Als het op het dagelijks leven aankomt, dragen mensen meestal geen linialen in hun portemonnee en zak. Soms moet u echter snel iets meten en heeft u geen liniaal bij de hand. Met een beetje vindingrijkheid of een goed geheugen kun je nog steeds dingen meten als een professional, en al je vrienden imponeren met je vindingrijkheid om op te starten!
Stappen
Methode 1 van 2: Vergelijken met alledaagse voorwerpen
Stap 1. Controleer uw portemonnee op valuta die u als miniliniaal kunt gebruiken
Alle Amerikaanse en EU-valuta hebben een standaardformaat. Houd er rekening mee dat niet alle eurobankbiljetten dezelfde afmetingen hebben.

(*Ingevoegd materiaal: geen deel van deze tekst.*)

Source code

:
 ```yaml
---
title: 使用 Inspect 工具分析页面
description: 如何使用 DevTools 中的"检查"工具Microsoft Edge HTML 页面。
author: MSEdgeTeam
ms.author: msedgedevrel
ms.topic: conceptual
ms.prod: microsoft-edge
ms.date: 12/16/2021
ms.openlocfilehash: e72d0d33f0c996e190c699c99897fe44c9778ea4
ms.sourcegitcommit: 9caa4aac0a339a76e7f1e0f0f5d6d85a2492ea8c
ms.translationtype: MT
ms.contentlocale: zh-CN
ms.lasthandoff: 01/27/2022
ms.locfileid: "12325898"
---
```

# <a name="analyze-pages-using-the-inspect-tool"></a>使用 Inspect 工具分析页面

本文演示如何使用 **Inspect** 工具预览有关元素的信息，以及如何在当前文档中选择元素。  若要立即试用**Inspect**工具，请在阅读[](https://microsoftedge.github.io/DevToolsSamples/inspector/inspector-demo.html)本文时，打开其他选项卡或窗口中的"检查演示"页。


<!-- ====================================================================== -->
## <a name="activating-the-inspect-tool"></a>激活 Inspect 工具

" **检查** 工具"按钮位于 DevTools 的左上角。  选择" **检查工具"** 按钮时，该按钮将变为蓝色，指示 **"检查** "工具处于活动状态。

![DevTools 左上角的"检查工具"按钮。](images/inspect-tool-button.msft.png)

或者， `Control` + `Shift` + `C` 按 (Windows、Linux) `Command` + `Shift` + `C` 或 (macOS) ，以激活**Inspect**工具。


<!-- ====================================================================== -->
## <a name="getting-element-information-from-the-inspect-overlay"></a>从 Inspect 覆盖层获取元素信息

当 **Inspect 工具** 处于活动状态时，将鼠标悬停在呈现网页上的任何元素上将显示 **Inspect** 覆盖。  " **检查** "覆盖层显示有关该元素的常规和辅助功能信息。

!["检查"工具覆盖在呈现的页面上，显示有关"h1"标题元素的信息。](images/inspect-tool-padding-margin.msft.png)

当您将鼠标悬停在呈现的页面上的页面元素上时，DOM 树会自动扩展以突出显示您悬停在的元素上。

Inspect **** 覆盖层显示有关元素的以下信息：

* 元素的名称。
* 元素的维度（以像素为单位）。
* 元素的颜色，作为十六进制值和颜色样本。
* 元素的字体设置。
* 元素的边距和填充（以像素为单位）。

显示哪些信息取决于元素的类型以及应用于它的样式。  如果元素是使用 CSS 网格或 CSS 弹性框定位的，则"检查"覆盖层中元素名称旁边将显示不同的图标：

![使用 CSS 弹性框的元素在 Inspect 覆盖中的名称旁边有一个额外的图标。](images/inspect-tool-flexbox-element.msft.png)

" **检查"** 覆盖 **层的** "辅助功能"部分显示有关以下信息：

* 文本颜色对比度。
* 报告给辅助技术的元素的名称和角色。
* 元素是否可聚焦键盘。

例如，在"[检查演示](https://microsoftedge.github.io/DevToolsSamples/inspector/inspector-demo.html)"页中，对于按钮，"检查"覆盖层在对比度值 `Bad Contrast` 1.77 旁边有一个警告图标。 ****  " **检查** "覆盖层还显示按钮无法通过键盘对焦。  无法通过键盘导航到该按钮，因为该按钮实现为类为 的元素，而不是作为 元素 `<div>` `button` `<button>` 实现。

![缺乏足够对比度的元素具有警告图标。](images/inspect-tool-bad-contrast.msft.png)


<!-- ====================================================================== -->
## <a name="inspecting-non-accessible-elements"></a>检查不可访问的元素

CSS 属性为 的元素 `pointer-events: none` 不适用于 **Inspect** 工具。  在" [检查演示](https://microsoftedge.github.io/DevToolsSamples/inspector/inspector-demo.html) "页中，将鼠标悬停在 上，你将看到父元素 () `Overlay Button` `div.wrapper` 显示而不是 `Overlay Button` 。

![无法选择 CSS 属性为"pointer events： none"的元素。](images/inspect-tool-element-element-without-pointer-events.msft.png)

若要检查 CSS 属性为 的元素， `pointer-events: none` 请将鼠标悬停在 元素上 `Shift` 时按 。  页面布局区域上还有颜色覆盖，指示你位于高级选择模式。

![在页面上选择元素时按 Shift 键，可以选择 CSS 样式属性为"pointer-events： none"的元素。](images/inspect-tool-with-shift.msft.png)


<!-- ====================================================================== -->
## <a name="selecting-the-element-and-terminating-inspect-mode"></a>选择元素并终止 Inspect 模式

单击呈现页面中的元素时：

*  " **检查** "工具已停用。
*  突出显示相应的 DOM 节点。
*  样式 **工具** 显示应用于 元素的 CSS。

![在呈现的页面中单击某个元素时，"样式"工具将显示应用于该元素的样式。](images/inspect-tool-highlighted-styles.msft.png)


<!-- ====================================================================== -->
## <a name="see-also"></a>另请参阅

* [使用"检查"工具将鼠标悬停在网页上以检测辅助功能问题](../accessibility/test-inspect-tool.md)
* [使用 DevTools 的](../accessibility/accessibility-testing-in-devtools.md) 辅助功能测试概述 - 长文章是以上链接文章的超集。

- Alle Amerikaanse biljetten zijn 2,61 inch (6,6 cm), of ongeveer 6 inch (15 cm).
- Een Amerikaans kwartaal is 2,4 cm lang, of ongeveer 2,5 cm (1 inch).
- Een biljet van 5 euro is 120 mm (4,7 inch) lang en een biljet van 50 euro is 140 mm (5,5 inch) lang en ongeveer 3 inch (76 mm) breed.
Stap 2. Trek een creditcard of visitekaartje uit om als ruwe gids te gebruiken
U kunt objecten opmeten door de kaart naast het object te leggen. Vergelijk vervolgens de grootte van de kaart met de grootte van het object.
- Een standaard creditcard is 8,57 cm lang.
- Een standaard visitekaartje is 8,9 cm lang en 5,1 cm breed.
Stap 3. Zoek een vel printerpapier
Standaard Amerikaans en Canadees printerpapier is 8,5 inch (22 cm) bij 11 inch (28 cm). Standaard printerpapier buiten de VS en Canada is 210 mm (8,3 inch) bij 297 mm (11,7 inch).
Stap 4. Print een online liniaal uit
Er zijn veel basissjablonen die online te vinden zijn. Dit is een makkelijke oplossing, maar werkt alleen als je toegang hebt tot een printer.
Stap 5. Gebruik het vel drukpapier als een geïmproviseerd meetinstrument
Als je geen printer tot je beschikking hebt en het stuk printerpapier heeft geen standaardformaat, dan kan het papier toch handig zijn als je het formaat bepaalt. De afmetingen van printerpapier staan vaak op de voorkant van de verpakking. Vergelijk vervolgens het formaat van dat papier met het object dat u meet.
Methode 2 van 2: Meten met je lichaam
Stap 1. Ken uw handlengte en handspanwijdte
Je handen zijn altijd handig. Als u de grootte van uw handpalm en vingers kent, kunt u gemakkelijk kleine voorwerpen van verschillende afmetingen meten.
- Om uw handlengte te bepalen, houdt u uw hand plat alsof u uw hand opheft, en meet dan vanaf de top van uw derde vinger tot de basis van uw handpalm.
- Om je handspanwijdte te vinden, strek je je vingers zo wijd mogelijk en meet je vervolgens van het topje van je duim tot het topje van je pink.
Stap 2. Onthoud je schoenmaat
Dit is handiger voor het meten van langere afstanden, zoals de afmetingen van een kamer. Door online te zoeken naar conversietabellen voor schoenmaat, kunt u uw schoenmaat eenvoudig omrekenen naar inches en centimeters.
Je schoenmaat kan soms ook op de tong zitten, of het binnenste bovenste deel van je schoen
Stap 3. Leer uw armspanwijdte of hoogte
Deze twee metingen moeten ongeveer hetzelfde zijn. Met behulp van die metingen kun je dingen verticaal meten door rechtop te staan, of horizontaal door simpelweg je armen uit te strekken.